When Warren Buffett started buying IBM shares towards the end of 2011 – a love affair that seems to have ended — the company already had a turnaround strategy that suggested a brighter future. Its master plan was to sell off or down-scale traditional businesses with low margins and develop or acquire new “cognitive and cloud” businesses with high margins. For example, IBM sold off its x86 server division and bought cloud companies such as SoftLayer, BlueBox. ClearLeap, and Ustream.
IBM called these new high-margin businesses “strategic imperatives”. They were the budding shoots of future growth, and a return to financial success.
Unfortunately for IBM, its “strategic imperatives” have never made up for the declines in traditional businesses, and its turnover has now declined, on a year-on-year basis, for 20 quarters in a row. That’s five years of failure. So far, for whatever reason, the master plan does not appear to be working, though it still could.
However, one suspicion is that IBM is mostly shifting its traditional, mainframe-based customers to its cloud. That’s better than nothing, but it’s not the same as taking business from Amazon AWS, Microsoft Azure and the Google Cloud Platform. IBM’s customer base is a finite resource, and it needs to attract lots of new customers for long-term success.
IBM has also made a lot of noise about Watson, its artificial intelligence business. This is an area where IBM still had a technology lead five or six years ago, but it doesn’t look that way today. As Buffett told CNBC, “Watson is a pretty amazing invention. I’m sure the revenue is growing very significantly but from a very small base. I think it has great potential. It has not come along as fast commercially as you would have hoped.”
It’s impossible to tell from IBM’s numbers whether or not Watson is a financial success, which suggests that it isn’t. If Watson were crushing the competition, like AWS in cloud, IBM would probably want to make its success visible.
IBM’s third big ambition was to produce business applications for Apple iPhones and iPads. (See: Can becoming an Apple Store for enterprises reverse IBM’s decline?) It has enjoyed some success in this market, but you’re unlikely to have seen many of these iOS apps unless you work for a large corporation.
There is money to be made creating and customizing apps for a few big companies, but there’s no reason why large, medium-sized or even small enterprises can’t do it cheaper themselves on whichever platform they choose. In fact, they may already have done much of the work in house by creating apps for Windows or the web.
If you imagined going to the Apple iTunes store and downloading a dozen IBM apps to power your business, you will be disappointed. The market for useful iOS apps is still dominated by Google and Microsoft, along with well-known extras such as Adobe Reader, Dropbox, Slack, Square and Trello.
Since IBM isn’t growing revenues and profits, it is reducing costs instead.
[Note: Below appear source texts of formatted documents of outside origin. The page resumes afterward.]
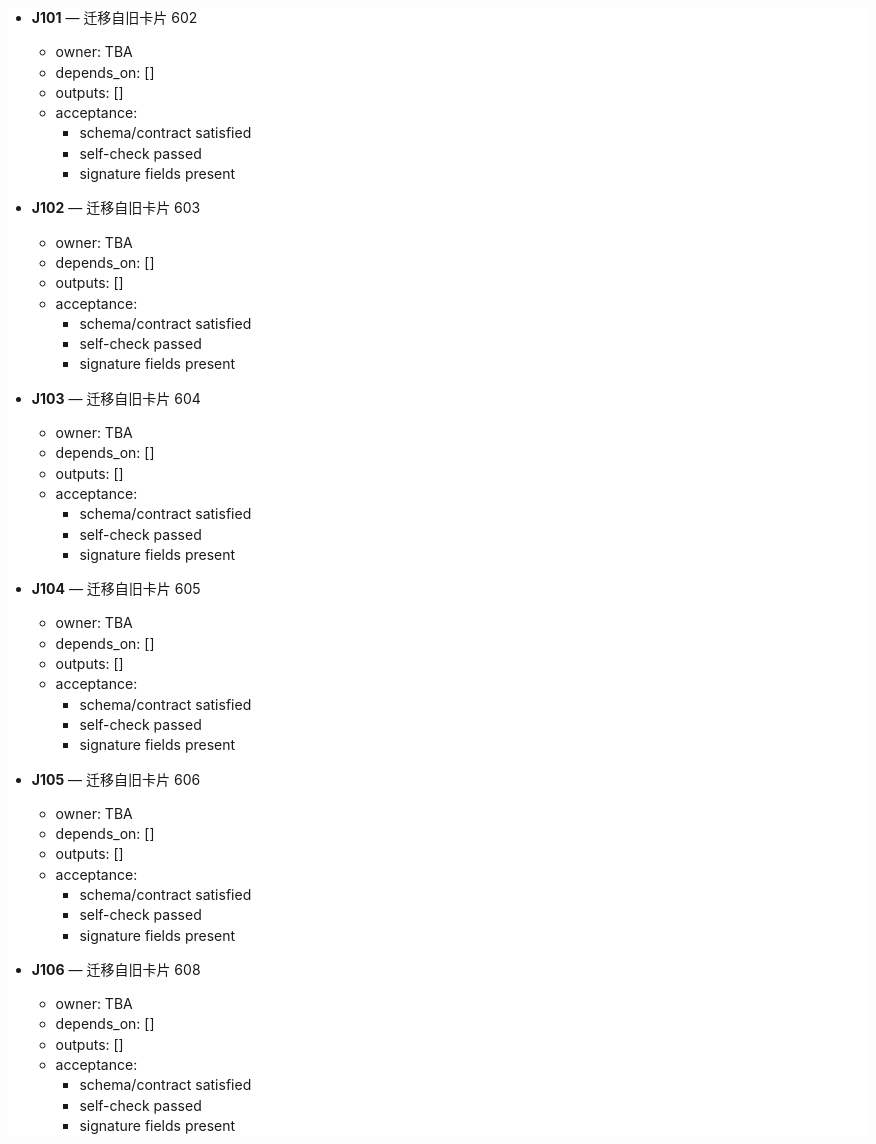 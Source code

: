 - **J101** — 迁移自旧卡片 602
  - owner: TBA
  - depends_on: []
  - outputs: []
  - acceptance:
    - schema/contract satisfied
    - self-check passed
    - signature fields present

- **J102** — 迁移自旧卡片 603
  - owner: TBA
  - depends_on: []
  - outputs: []
  - acceptance:
    - schema/contract satisfied
    - self-check passed
    - signature fields present

- **J103** — 迁移自旧卡片 604
  - owner: TBA
  - depends_on: []
  - outputs: []
  - acceptance:
    - schema/contract satisfied
    - self-check passed
    - signature fields present

- **J104** — 迁移自旧卡片 605
  - owner: TBA
  - depends_on: []
  - outputs: []
  - acceptance:
    - schema/contract satisfied
    - self-check passed
    - signature fields present

- **J105** — 迁移自旧卡片 606
  - owner: TBA
  - depends_on: []
  - outputs: []
  - acceptance:
    - schema/contract satisfied
    - self-check passed
    - signature fields present

- **J106** — 迁移自旧卡片 608
  - owner: TBA
  - depends_on: []
  - outputs: []
  - acceptance:
    - schema/contract satisfied
    - self-check passed
    - signature fields present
One way to do this is to lay off well-paid, experienced and highly-skilled employees and contractors and replace them with cheaper, less-experienced and lower-skilled employees, some of them in India.
Anybody who has been hanging around the IT boards over the past couple of years will have seen plenty of moans from American IBM-ers who have been “RA’d” or resource actioned out of a job. In fact, everyone can read similar stories at the Watching IBM page on Facebook, though some initialisms may be unfamiliar.
It’s hard to find any optimism about IBM’s future in these comments, which isn’t surprising. Nobody likes being dumped, especially if they have given decades of service. Sadly, it’s hard to find many reasons for optimism in IBM’s published financial results either.
And while it sounded like a good idea to pursue high margin businesses in 2010, when Microsoft launched Azure, they might have become low-margin businesses by the time they make up the bulk of IBM’s revenues.